INFORMATION SUPPLIED:

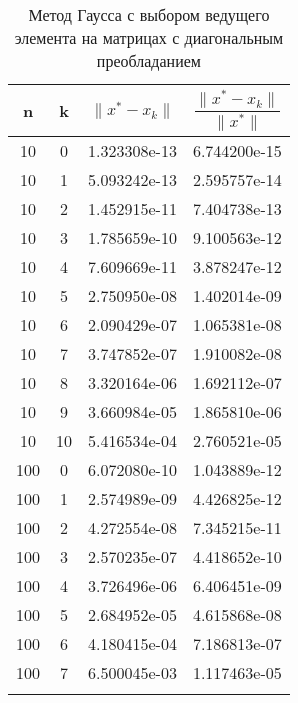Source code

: \documentclass[a4paper,12pt]{article}
\begin{document}
\begin{table}[]
\centering
\caption{Метод Гаусса с выбором ведущего элемента на матрицах с диагональным преобладанием}
\begin{tabular}{|c|c|c|c|}
\hline
\rowcolor[HTML]{FFE9F5} 
n    & k  &   $\|x^* - x_k\|$           &       $\dfrac{\|x^* - x_k\|}{\|x^*\|}$       \\ \hline
\rowcolor[HTML]{F1E9FF} 
10   & 0  & 1.323308e-13 & 6.744200e-15 \\ \hline
\rowcolor[HTML]{F1E9FF} 
10   & 1  & 5.093242e-13 & 2.595757e-14 \\ \hline
\rowcolor[HTML]{F1E9FF} 
10   & 2  & 1.452915e-11 & 7.404738e-13 \\ \hline
\rowcolor[HTML]{F1E9FF} 
10   & 3  & 1.785659e-10 & 9.100563e-12 \\ \hline
\rowcolor[HTML]{F1E9FF} 
10   & 4  & 7.609669e-11 & 3.878247e-12 \\ \hline
\rowcolor[HTML]{F1E9FF} 
10   & 5  & 2.750950e-08 & 1.402014e-09 \\ \hline
\rowcolor[HTML]{F1E9FF} 
10   & 6  & 2.090429e-07 & 1.065381e-08 \\ \hline
\rowcolor[HTML]{F1E9FF} 
10   & 7  & 3.747852e-07 & 1.910082e-08 \\ \hline
\rowcolor[HTML]{F1E9FF} 
10   & 8  & 3.320164e-06 & 1.692112e-07 \\ \hline
\rowcolor[HTML]{F1E9FF} 
10   & 9  & 3.660984e-05 & 1.865810e-06 \\ \hline
\rowcolor[HTML]{F1E9FF} 
10   & 10 & 5.416534e-04 & 2.760521e-05 \\ \hline
\rowcolor[HTML]{FFE9F5} 
100  & 0  & 6.072080e-10 & 1.043889e-12 \\ \hline
\rowcolor[HTML]{FFE9F5} 
100  & 1  & 2.574989e-09 & 4.426825e-12 \\ \hline
\rowcolor[HTML]{FFE9F5} 
100  & 2  & 4.272554e-08 & 7.345215e-11 \\ \hline
\rowcolor[HTML]{FFE9F5} 
100  & 3  & 2.570235e-07 & 4.418652e-10 \\ \hline
\rowcolor[HTML]{FFE9F5} 
100  & 4  & 3.726496e-06 & 6.406451e-09 \\ \hline
\rowcolor[HTML]{FFE9F5} 
100  & 5  & 2.684952e-05 & 4.615868e-08 \\ \hline
\rowcolor[HTML]{FFE9F5} 
100  & 6  & 4.180415e-04 & 7.186813e-07 \\ \hline
\rowcolor[HTML]{FFE9F5} 
100  & 7  & 6.500045e-03 & 1.117463e-05 \\ \hline
\rowcolor[HTML]{FFE9F5} 

\end{tabular}
\end{table}
\end{document}
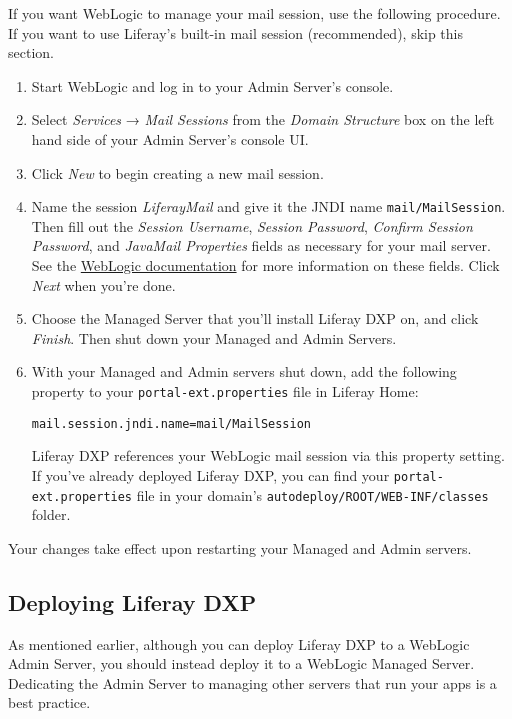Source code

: If you want WebLogic to manage your mail session, use the following
procedure. If you want to use Liferay's built-in mail session
(recommended), skip this section.

\begin{enumerate}
\def\labelenumi{\arabic{enumi}.}
\item
  Start WebLogic and log in to your Admin Server's console.
\item
  Select \emph{Services} → \emph{Mail Sessions} from the \emph{Domain
  Structure} box on the left hand side of your Admin Server's console
  UI.
\item
  Click \emph{New} to begin creating a new mail session.
\item
  Name the session \emph{LiferayMail} and give it the JNDI name
  \texttt{mail/MailSession}. Then fill out the \emph{Session Username},
  \emph{Session Password}, \emph{Confirm Session Password}, and
  \emph{JavaMail Properties} fields as necessary for your mail server.
  See the
  \href{http://docs.oracle.com/middleware/1221/wls/FMWCH/pagehelp/Mailcreatemailsessiontitle.html}{WebLogic
  documentation} for more information on these fields. Click \emph{Next}
  when you're done.
\item
  Choose the Managed Server that you'll install Liferay DXP on, and
  click \emph{Finish}. Then shut down your Managed and Admin Servers.
\item
  With your Managed and Admin servers shut down, add the following
  property to your \texttt{portal-ext.properties} file in Liferay Home:

\begin{verbatim}
mail.session.jndi.name=mail/MailSession
\end{verbatim}

  Liferay DXP references your WebLogic mail session via this property
  setting. If you've already deployed Liferay DXP, you can find your
  \texttt{portal-ext.properties} file in your domain's
  \texttt{autodeploy/ROOT/WEB-INF/classes} folder.
\end{enumerate}

Your changes take effect upon restarting your Managed and Admin servers.

\subsection{Deploying Liferay DXP}\label{deploying-liferay-dxp-4}

As mentioned earlier, although you can deploy Liferay DXP to a WebLogic
Admin Server, you should instead deploy it to a WebLogic Managed Server.
Dedicating the Admin Server to managing other servers that run your apps
is a best practice.


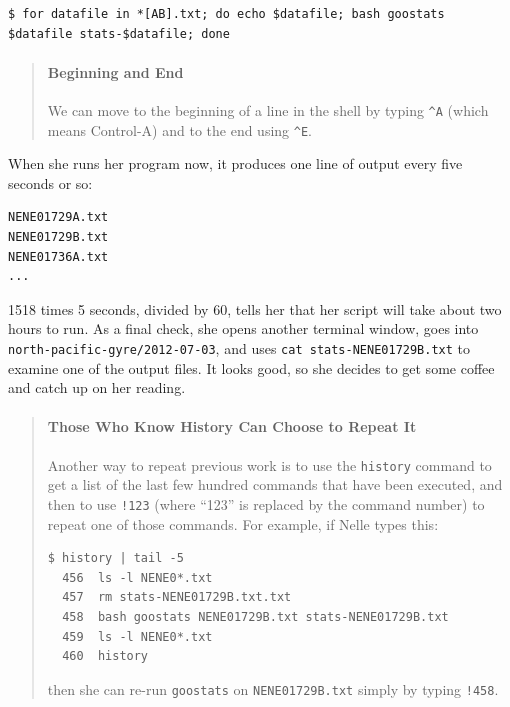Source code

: \documentclass[]{book}
\begin{document}
\begin{verbatim}
$ for datafile in *[AB].txt; do echo $datafile; bash goostats $datafile stats-$datafile; done
\end{verbatim}

\begin{quote}
\mbox{}\paragraph{Beginning and End}

We can move to the beginning of a line in the shell by typing
\texttt{\^{}A} (which means Control-A) and to the end using
\texttt{\^{}E}.
\end{quote}

When she runs her program now, it produces one line of output every five
seconds or so:

\begin{verbatim}
NENE01729A.txt
NENE01729B.txt
NENE01736A.txt
...
\end{verbatim}

1518 times 5 seconds, divided by 60, tells her that her script will take
about two hours to run. As a final check, she opens another terminal
window, goes into \texttt{north-pacific-gyre/2012-07-03}, and uses
\texttt{cat stats-NENE01729B.txt} to examine one of the output files. It
looks good, so she decides to get some coffee and catch up on her
reading.

\begin{quote}
\mbox{}\paragraph{Those Who Know History Can Choose to Repeat It}

Another way to repeat previous work is to use the \texttt{history}
command to get a list of the last few hundred commands that have been
executed, and then to use \texttt{!123} (where ``123'' is replaced by
the command number) to repeat one of those commands. For example, if
Nelle types this:

\begin{verbatim}
$ history | tail -5
  456  ls -l NENE0*.txt
  457  rm stats-NENE01729B.txt.txt
  458  bash goostats NENE01729B.txt stats-NENE01729B.txt
  459  ls -l NENE0*.txt
  460  history
\end{verbatim}

then she can re-run \texttt{goostats} on \texttt{NENE01729B.txt} simply
by typing \texttt{!458}.
\end{quote}
\end{document}
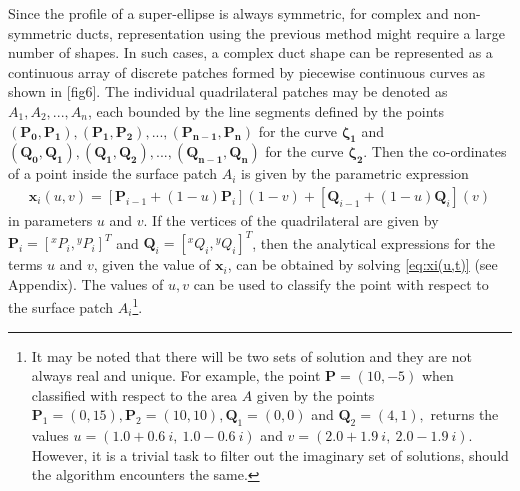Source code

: \documentclass[12pt,a4]{article}
\begin{document}
Since the profile of a super-ellipse is always symmetric, for complex and non-symmetric ducts, representation using the previous method might require a large number of shapes. In such cases, a complex duct shape can be represented as a continuous array of discrete patches formed by piecewise continuous curves as shown in [fig6]. The individual quadrilateral patches may be denoted as $A_1,A_2,...,A_n$, each bounded by the line segments defined by the points $\mathbf{(P_0,P_1),(P_1,P_2),...,(P_{n-1},P_n)}$ for the curve $\mathbf{\zeta_1}$ and $\mathbf{(Q_0,Q_1),(Q_1,Q_2),...,(Q_{n-1},Q_n)}$ for the curve $\mathbf{\zeta_2}$. Then the co-ordinates of a point inside the surface patch $A_i$ is given by the parametric expression
\begin{align}
\label{eq:xi(u,t)}
\mathbf{x}_i(u,v)= \left[ \mathbf{P}_{i-1}+\left(1-{u} \right)\mathbf{P}_i  \right]\left(1-{v}\right) +\left[\mathbf{ Q}_{i-1}+\left(1-{u} \right)\mathbf{Q}_i  \right]\left({v}\right)
\end{align}
in parameters $u$ and $v$. If the vertices of the quadrilateral are given by $\mathbf{P}_{i}=\left[ {}^xP_{i},{}^yP_{i}\right]^T $ and $\mathbf{Q}_{i}=\left[ {}^xQ_{i},{}^yQ_{i}\right]^T $, then the analytical expressions for the terms $u$ and ${v}$, given the value of $\mathbf{x}_i$, can be obtained by solving \ref{eq:xi(u,t)} (see Appendix). The values of $u,v$ can be used to classify the point with respect to the surface patch $A_i$\footnote{It may be noted that there will be two sets of solution and they are not always real and unique. For example, the point $\mathbf{P} =\left(10,-5 \right)$ when classified with respect to the area $A$ given by the points $\mathbf{P}_1 = \left(0,15 \right),\mathbf{P}_2 = \left(10,10 \right),\mathbf{Q}_1 = \left(0,0 \right)$ and $\mathbf{Q}_2 = \left(4,1 \right),$ returns the values $u=\left( 1.0 + 0.6~i,~1.0 - 0.6~i \right)$ and $v=\left(2.0 + 1.9~i,~2.0 - 1.9~i\right)$. However, it is a trivial task to filter out the imaginary set of solutions, should the algorithm encounters the same.}.
\end{document}
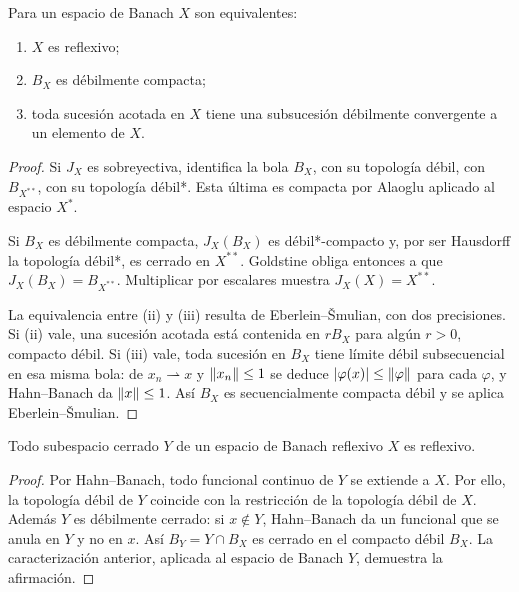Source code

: \begin{teorema}\label{v3:reflexividad-bola}
Para un espacio de Banach $X$ son equivalentes:
\begin{enumerate}
\item $X$ es reflexivo;
\item $B_X$ es débilmente compacta;
\item toda sucesión acotada en $X$ tiene una subsucesión débilmente convergente a un elemento de $X$.
\end{enumerate}
\end{teorema}
\begin{proof}
Si $J_X$ es sobreyectiva, identifica la bola $B_X$, con su topología débil, con $B_{X^{**}}$, con su topología débil*. Esta última es compacta por Alaoglu aplicado al espacio $X^*$.

Si $B_X$ es débilmente compacta, $J_X(B_X)$ es débil*-compacto y, por ser Hausdorff la topología débil*, es cerrado en $X^{**}$. Goldstine obliga entonces a que $J_X(B_X)=B_{X^{**}}$. Multiplicar por escalares muestra $J_X(X)=X^{**}$.

La equivalencia entre (ii) y (iii) resulta de Eberlein--Šmulian, con dos precisiones. Si (ii) vale, una sucesión acotada está contenida en $rB_X$ para algún $r>0$, compacto débil. Si (iii) vale, toda sucesión en $B_X$ tiene límite débil subsecuencial en esa misma bola: de $x_n\rightharpoonup x$ y $\norm{x_n}\leq1$ se deduce $|\varphi(x)|\leq\norm\varphi$ para cada $\varphi$, y Hahn--Banach da $\norm x\leq1$. Así $B_X$ es secuencialmente compacta débil y se aplica Eberlein--Šmulian.
\end{proof}

\begin{proposicion}\label{v3:subespacio-reflexivo}
Todo subespacio cerrado $Y$ de un espacio de Banach reflexivo $X$ es reflexivo.
\end{proposicion}
\begin{proof}
Por Hahn--Banach, todo funcional continuo de $Y$ se extiende a $X$. Por ello, la topología débil de $Y$ coincide con la restricción de la topología débil de $X$. Además $Y$ es débilmente cerrado: si $x\notin Y$, Hahn--Banach da un funcional que se anula en $Y$ y no en $x$. Así $B_Y=Y\cap B_X$ es cerrado en el compacto débil $B_X$. La caracterización anterior, aplicada al espacio de Banach $Y$, demuestra la afirmación.
\end{proof}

ASSIGNMENT: In the records above, each line with the string "number" should be copied.

ANSWER SPACE:
the command number) to repeat one of those commands. For example, if
Since the profile of a super-ellipse is always symmetric, for complex and non-symmetric ducts, representation using the previous method might require a large number of shapes. In such cases, a complex duct shape can be represented as a continuous array of discrete patches formed by piecewise continuous curves as shown in [fig6]. The individual quadrilateral patches may be denoted as $A_1,A_2,...,A_n$, each bounded by the line segments defined by the points $\mathbf{(P_0,P_1),(P_1,P_2),...,(P_{n-1},P_n)}$ for the curve $\mathbf{\zeta_1}$ and $\mathbf{(Q_0,Q_1),(Q_1,Q_2),...,(Q_{n-1},Q_n)}$ for the curve $\mathbf{\zeta_2}$. Then the co-ordinates of a point inside the surface patch $A_i$ is given by the parametric expression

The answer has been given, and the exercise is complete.